Re: [PATCH 2/3 v3] devpts: resolve devpts bind-mounts

2018-03-12 Thread Linus Torvalds
On Mon, Mar 12, 2018 at 1:10 PM, Christian Brauner
 wrote:
>>
>> So let's just change the behavior of devpts_mntget error if a mount with
>> the pty underneath it can not be found.
>
> I'm sort of torn but I think I'd prefer changing the behavior too. The
> /dev/ptmx, /dev/pts/ptmx schisma is really a special case and I would
> like it to be the only one. I really don't want to support bind-mounting
> the ptmx character device under the devpts mounts across the system.
> That seems like unnecessary complexity that is also unused. So if Linus
> is fine with this change as well I don't mind sending a v4.

I'm fine with whatever error handling - I cannot imagine that it matters.

And if it does, and somebody finds somebody who depends on insane
behavior, we can revisit it then,

But fundamentally. I think there are only two valid situations:

 - people use devpts as-is (so the ptmx node is inherently in the same
subdirectory as the pts nodes, and is fundamentally the same
filesystem)

   NOTE! In this case, the ptmx node is *never* a bind-mount. It is
simply part of the pts directory as exported by devpts.

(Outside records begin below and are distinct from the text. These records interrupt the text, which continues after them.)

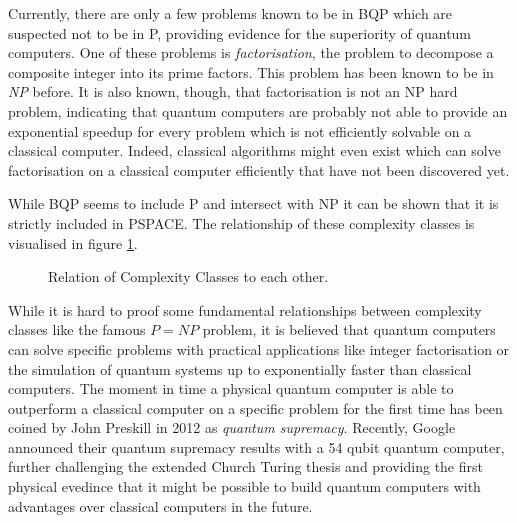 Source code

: Currently, there are only a few problems known to be in BQP which are suspected
 not to be in P, providing evidence for the superiority of quantum computers. One
of these problems is \textit{factorisation}, the problem to decompose a
composite integer into its prime factors. This problem has been known to be in
\textit{NP} before. It is also known, though, that factorisation is not an NP
hard problem, indicating that quantum computers are probably not able to provide
an exponential speedup for every problem which is not efficiently solvable on a
classical computer. Indeed, classical algorithms might even exist which can
solve factorisation on a classical computer efficiently that have not been
discovered yet.

While BQP seems to include P and intersect with NP it can be shown that it is strictly
included in PSPACE. The relationship of these complexity classes is visualised
in figure \ref{fig:complexityclasses}.

\begin{figure}[h]
  \centering
  \caption{Relation of Complexity Classes to each other.}
  \label{fig:complexityclasses}
\end{figure}

While it is hard to proof some fundamental relationships between complexity
classes like the famous $P = NP$ problem, it is believed that quantum computers
can solve specific problems with practical applications like integer factorisation or the simulation of
quantum systems up to exponentially faster than classical computers. The moment
in time a physical quantum computer is able to outperform a classical computer
on a specific problem for the first time has been coined by John Preskill in
2012 as \textit{quantum supremacy}. Recently, Google announced their quantum
supremacy results with a 54 qubit quantum computer, further challenging the
extended Church Turing thesis and providing the first physical evedince that it
might be possible to build quantum computers with advantages over classical
computers in the future.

   This is the "people actually use /dev/pts/ptmx" case. It's fairly
rare, I think.

 - the parent directory ptmx node is an arbitrary ptmx node (symlink,
bind mount, or mknod)

   NOTE! In this case, the ptmx node is not necessarily associated
with the pts directory in any way, and the only thing that matters is
that it's the right special character device.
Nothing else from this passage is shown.